Exercise directions: The records below are to be restated word for word, with every picture left out.

Data section:
======
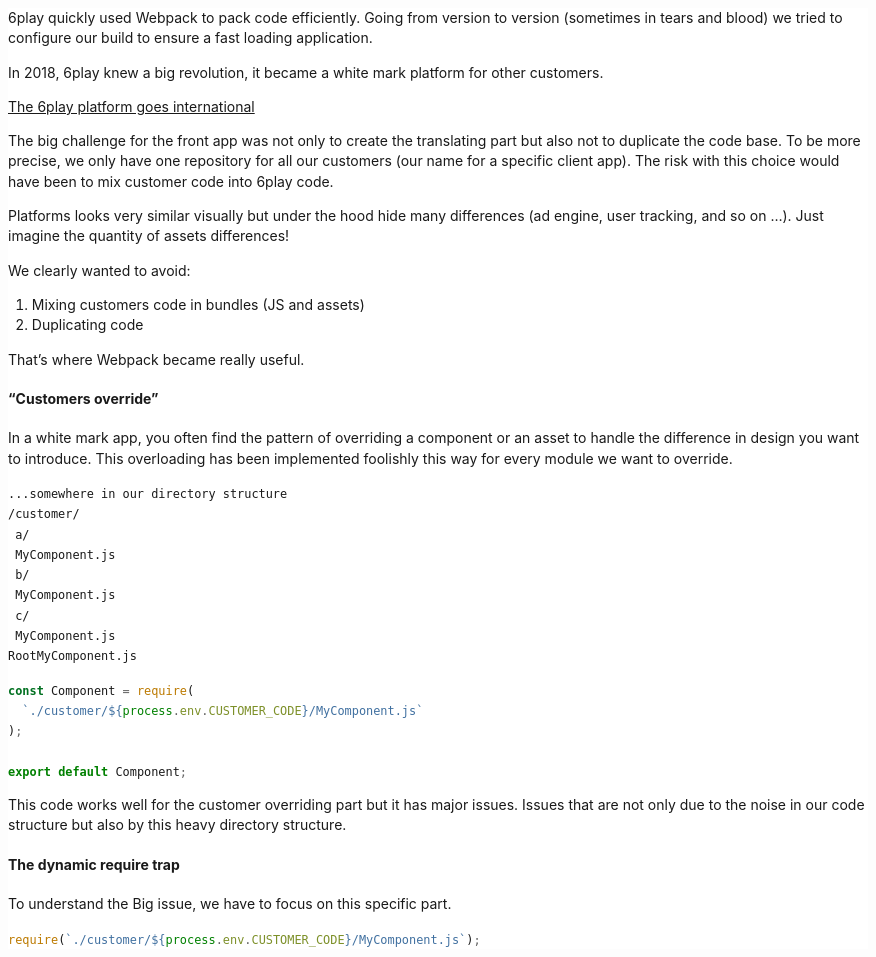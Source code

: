 6play quickly used Webpack to pack code efficiently. Going from version to version (sometimes in tears and blood) we tried to configure our build to ensure a fast loading application.

In 2018, 6play knew a big revolution, it became a white mark platform for other customers.

[The 6play platform goes international](https://tech.m6web.fr/6play/6play-goes-international/)

The big challenge for the front app was not only to create the translating part but also not to duplicate the code base. To be more precise, we only have one repository for all our customers (our name for a specific client app). The risk with this choice would have been to mix customer code into 6play code.

Platforms looks very similar visually but under the hood hide many differences (ad engine, user tracking, and so on …). Just imagine the quantity of assets differences!

We clearly wanted to avoid:

1. Mixing customers code in bundles (JS and assets)
2. Duplicating code

That’s where Webpack became really useful.

#### “Customers override”

In a white mark app, you often find the pattern of overriding a component or an asset to handle the difference in design you want to introduce. This overloading has been implemented foolishly this way for every module we want to override.

```
...somewhere in our directory structure
/customer/
 a/
 MyComponent.js
 b/
 MyComponent.js
 c/
 MyComponent.js
RootMyComponent.js
```

```js
const Component = require(
  `./customer/${process.env.CUSTOMER_CODE}/MyComponent.js`
);

export default Component;
```

This code works well for the customer overriding part but it has major issues. Issues that are not only due to the noise in our code structure but also by this heavy directory structure.

#### The dynamic require trap

To understand the Big issue, we have to focus on this specific part.

```js
require(`./customer/${process.env.CUSTOMER_CODE}/MyComponent.js`);
```
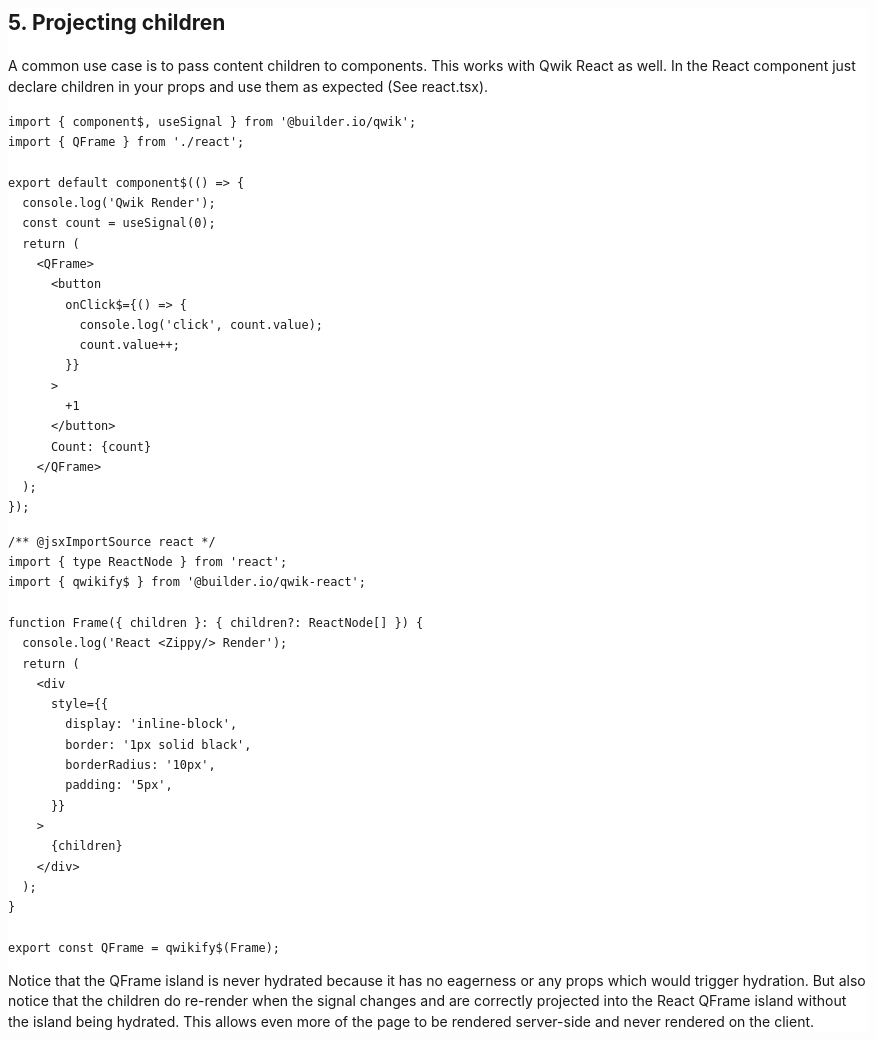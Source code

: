 ## 5. Projecting children

A common use case is to pass content children to components. This works with Qwik React as well. In the React component just declare children in your props and use them as expected (See react.tsx).

```
import { component$, useSignal } from '@builder.io/qwik';
import { QFrame } from './react';
 
export default component$(() => {
  console.log('Qwik Render');
  const count = useSignal(0);
  return (
    <QFrame>
      <button
        onClick$={() => {
          console.log('click', count.value);
          count.value++;
        }}
      >
        +1
      </button>
      Count: {count}
    </QFrame>
  );
});
```

```
/** @jsxImportSource react */
import { type ReactNode } from 'react';
import { qwikify$ } from '@builder.io/qwik-react';
 
function Frame({ children }: { children?: ReactNode[] }) {
  console.log('React <Zippy/> Render');
  return (
    <div
      style={{
        display: 'inline-block',
        border: '1px solid black',
        borderRadius: '10px',
        padding: '5px',
      }}
    >
      {children}
    </div>
  );
}
 
export const QFrame = qwikify$(Frame);
```

Notice that the QFrame island is never hydrated because it has no eagerness or any props which would trigger hydration. But also notice that the children do re-render when the signal changes and are correctly projected into the React QFrame island without the island being hydrated. This allows even more of the page to be rendered server-side and never rendered on the client.
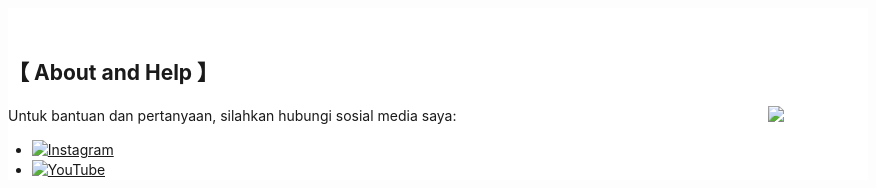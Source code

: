 </br>

## <a id="about"></a>【 About and Help 】

Untuk bantuan dan pertanyaan, silahkan hubungi sosial media saya:
<img align="right" width="100" src="https://github.com/SirGhazian/praktikum-struktur-data-UNP/assets/142916107/b140fe43-3a57-4295-8493-79d929a5e3b0">

-   [![Instagram](https://img.shields.io/badge/Instagram-%23E4405F.svg?logo=Instagram&logoColor=white)](https://instagram.com/ghazian_tza)
-   [![YouTube](https://img.shields.io/badge/YouTube-%23FF0000.svg?logo=YouTube&logoColor=white)](https://www.youtube.com/channel/UCIp_064wQ8RqNSEy1asx_4w)
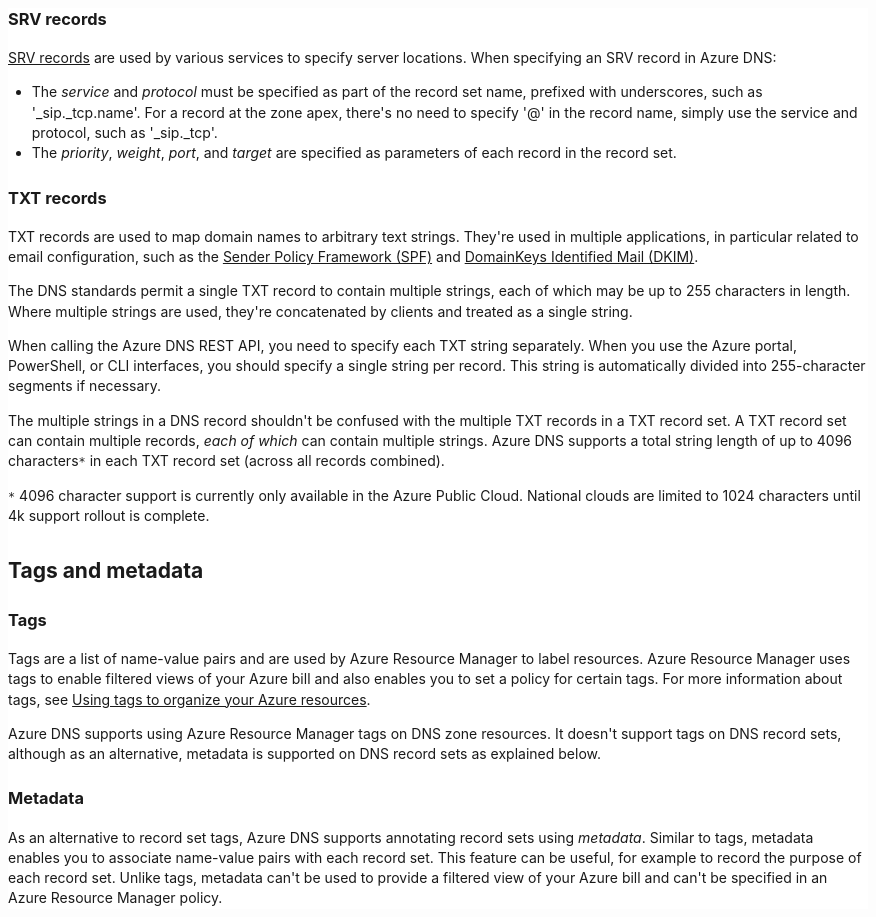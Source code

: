### SRV records

[SRV records](https://en.wikipedia.org/wiki/SRV_record) are used by various services to specify server locations. When specifying an SRV record in Azure DNS:

* The *service* and *protocol* must be specified as part of the record set name, prefixed with underscores, such as '\_sip.\_tcp.name'. For a record at the zone apex, there's no need to specify '\@' in the record name, simply use the service and protocol, such as '\_sip.\_tcp'.
* The *priority*, *weight*, *port*, and *target* are specified as parameters of each record in the record set.

### TXT records

TXT records are used to map domain names to arbitrary text strings. They're used in multiple applications, in particular related to email configuration, such as the [Sender Policy Framework (SPF)](https://en.wikipedia.org/wiki/Sender_Policy_Framework) and [DomainKeys Identified Mail (DKIM)](https://en.wikipedia.org/wiki/DomainKeys_Identified_Mail).

The DNS standards permit a single TXT record to contain multiple strings, each of which may be up to 255 characters in length. Where multiple strings are used, they're concatenated by clients and treated as a single string.

When calling the Azure DNS REST API, you need to specify each TXT string separately.  When you use the Azure portal, PowerShell, or CLI interfaces, you should specify a single string per record. This string is automatically divided into 255-character segments if necessary.

The multiple strings in a DNS record shouldn't be confused with the multiple TXT records in a TXT record set.  A TXT record set can contain multiple records, *each of which* can contain multiple strings.  Azure DNS supports a total string length of up to 4096 characters`*` in each TXT record set (across all records combined).

`*` 4096 character support is currently only available in the Azure Public Cloud. National clouds are limited to 1024 characters until 4k support rollout is complete.

## Tags and metadata

### Tags

Tags are a list of name-value pairs and are used by Azure Resource Manager to label resources. Azure Resource Manager uses tags to enable filtered views of your Azure bill and also enables you to set a policy for certain tags. For more information about tags, see [Using tags to organize your Azure resources](../azure-resource-manager/management/tag-resources.md).

Azure DNS supports using Azure Resource Manager tags on DNS zone resources.  It doesn't support tags on DNS record sets, although as an alternative, metadata is supported on DNS record sets as explained below.

### Metadata

As an alternative to record set tags, Azure DNS supports annotating record sets using *metadata*.  Similar to tags, metadata enables you to associate name-value pairs with each record set.  This feature can be useful, for example to record the purpose of each record set. Unlike tags, metadata can't be used to provide a filtered view of your Azure bill and can't be specified in an Azure Resource Manager policy.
======
Answer section:
Source code

: 6play quickly used Webpack to pack code efficiently. Going from version to version (sometimes in tears and blood) we tried to configure our build to ensure a fast loading application.

In 2018, 6play knew a big revolution, it became a white mark platform for other customers.

[The 6play platform goes international](https://tech.m6web.fr/6play/6play-goes-international/)

The big challenge for the front app was not only to create the translating part but also not to duplicate the code base. To be more precise, we only have one repository for all our customers (our name for a specific client app). The risk with this choice would have been to mix customer code into 6play code.

Platforms looks very similar visually but under the hood hide many differences (ad engine, user tracking, and so on …). Just imagine the quantity of assets differences!

We clearly wanted to avoid:

1. Mixing customers code in bundles (JS and assets)
2. Duplicating code

That’s where Webpack became really useful.

#### “Customers override”

In a white mark app, you often find the pattern of overriding a component or an asset to handle the difference in design you want to introduce. This overloading has been implemented foolishly this way for every module we want to override.

```
...somewhere in our directory structure
/customer/
 a/
 MyComponent.js
 b/
 MyComponent.js
 c/
 MyComponent.js
RootMyComponent.js
```

```js
const Component = require(
  `./customer/${process.env.CUSTOMER_CODE}/MyComponent.js`
);

export default Component;
```

This code works well for the customer overriding part but it has major issues. Issues that are not only due to the noise in our code structure but also by this heavy directory structure.

#### The dynamic require trap

To understand the Big issue, we have to focus on this specific part.

```js
require(`./customer/${process.env.CUSTOMER_CODE}/MyComponent.js`);
```
Source code

: ## 5. Projecting children

A common use case is to pass content children to components. This works with Qwik React as well. In the React component just declare children in your props and use them as expected (See react.tsx).

```
import { component$, useSignal } from '@builder.io/qwik';
import { QFrame } from './react';
 
export default component$(() => {
  console.log('Qwik Render');
  const count = useSignal(0);
  return (
    <QFrame>
      <button
        onClick$={() => {
          console.log('click', count.value);
          count.value++;
        }}
      >
        +1
      </button>
      Count: {count}
    </QFrame>
  );
});
```

```
/** @jsxImportSource react */
import { type ReactNode } from 'react';
import { qwikify$ } from '@builder.io/qwik-react';
 
function Frame({ children }: { children?: ReactNode[] }) {
  console.log('React <Zippy/> Render');
  return (
    <div
      style={{
        display: 'inline-block',
        border: '1px solid black',
        borderRadius: '10px',
        padding: '5px',
      }}
    >
      {children}
    </div>
  );
}
 
export const QFrame = qwikify$(Frame);
```

Notice that the QFrame island is never hydrated because it has no eagerness or any props which would trigger hydration. But also notice that the children do re-render when the signal changes and are correctly projected into the React QFrame island without the island being hydrated. This allows even more of the page to be rendered server-side and never rendered on the client.
Source code

: </br>

## <a id="about"></a>【 About and Help 】

Untuk bantuan dan pertanyaan, silahkan hubungi sosial media saya:
<img align="right" width="100" src="https://github.com/SirGhazian/praktikum-struktur-data-UNP/assets/142916107/b140fe43-3a57-4295-8493-79d929a5e3b0">

-   [![Instagram](https://img.shields.io/badge/Instagram-%23E4405F.svg?logo=Instagram&logoColor=white)](https://instagram.com/ghazian_tza)
-   [![YouTube](https://img.shields.io/badge/YouTube-%23FF0000.svg?logo=YouTube&logoColor=white)](https://www.youtube.com/channel/UCIp_064wQ8RqNSEy1asx_4w)
Source code

:### SRV records

[SRV records](https://en.wikipedia.org/wiki/SRV_record) are used by various services to specify server locations. When specifying an SRV record in Azure DNS:

* The *service* and *protocol* must be specified as part of the record set name, prefixed with underscores, such as '\_sip.\_tcp.name'. For a record at the zone apex, there's no need to specify '\@' in the record name, simply use the service and protocol, such as '\_sip.\_tcp'.
* The *priority*, *weight*, *port*, and *target* are specified as parameters of each record in the record set.

### TXT records

TXT records are used to map domain names to arbitrary text strings. They're used in multiple applications, in particular related to email configuration, such as the [Sender Policy Framework (SPF)](https://en.wikipedia.org/wiki/Sender_Policy_Framework) and [DomainKeys Identified Mail (DKIM)](https://en.wikipedia.org/wiki/DomainKeys_Identified_Mail).

The DNS standards permit a single TXT record to contain multiple strings, each of which may be up to 255 characters in length. Where multiple strings are used, they're concatenated by clients and treated as a single string.

When calling the Azure DNS REST API, you need to specify each TXT string separately.  When you use the Azure portal, PowerShell, or CLI interfaces, you should specify a single string per record. This string is automatically divided into 255-character segments if necessary.

The multiple strings in a DNS record shouldn't be confused with the multiple TXT records in a TXT record set.  A TXT record set can contain multiple records, *each of which* can contain multiple strings.  Azure DNS supports a total string length of up to 4096 characters`*` in each TXT record set (across all records combined).

`*` 4096 character support is currently only available in the Azure Public Cloud. National clouds are limited to 1024 characters until 4k support rollout is complete.

## Tags and metadata

### Tags

Tags are a list of name-value pairs and are used by Azure Resource Manager to label resources. Azure Resource Manager uses tags to enable filtered views of your Azure bill and also enables you to set a policy for certain tags. For more information about tags, see [Using tags to organize your Azure resources](../azure-resource-manager/management/tag-resources.md).

Azure DNS supports using Azure Resource Manager tags on DNS zone resources.  It doesn't support tags on DNS record sets, although as an alternative, metadata is supported on DNS record sets as explained below.

### Metadata

As an alternative to record set tags, Azure DNS supports annotating record sets using *metadata*.  Similar to tags, metadata enables you to associate name-value pairs with each record set.  This feature can be useful, for example to record the purpose of each record set. Unlike tags, metadata can't be used to provide a filtered view of your Azure bill and can't be specified in an Azure Resource Manager policy.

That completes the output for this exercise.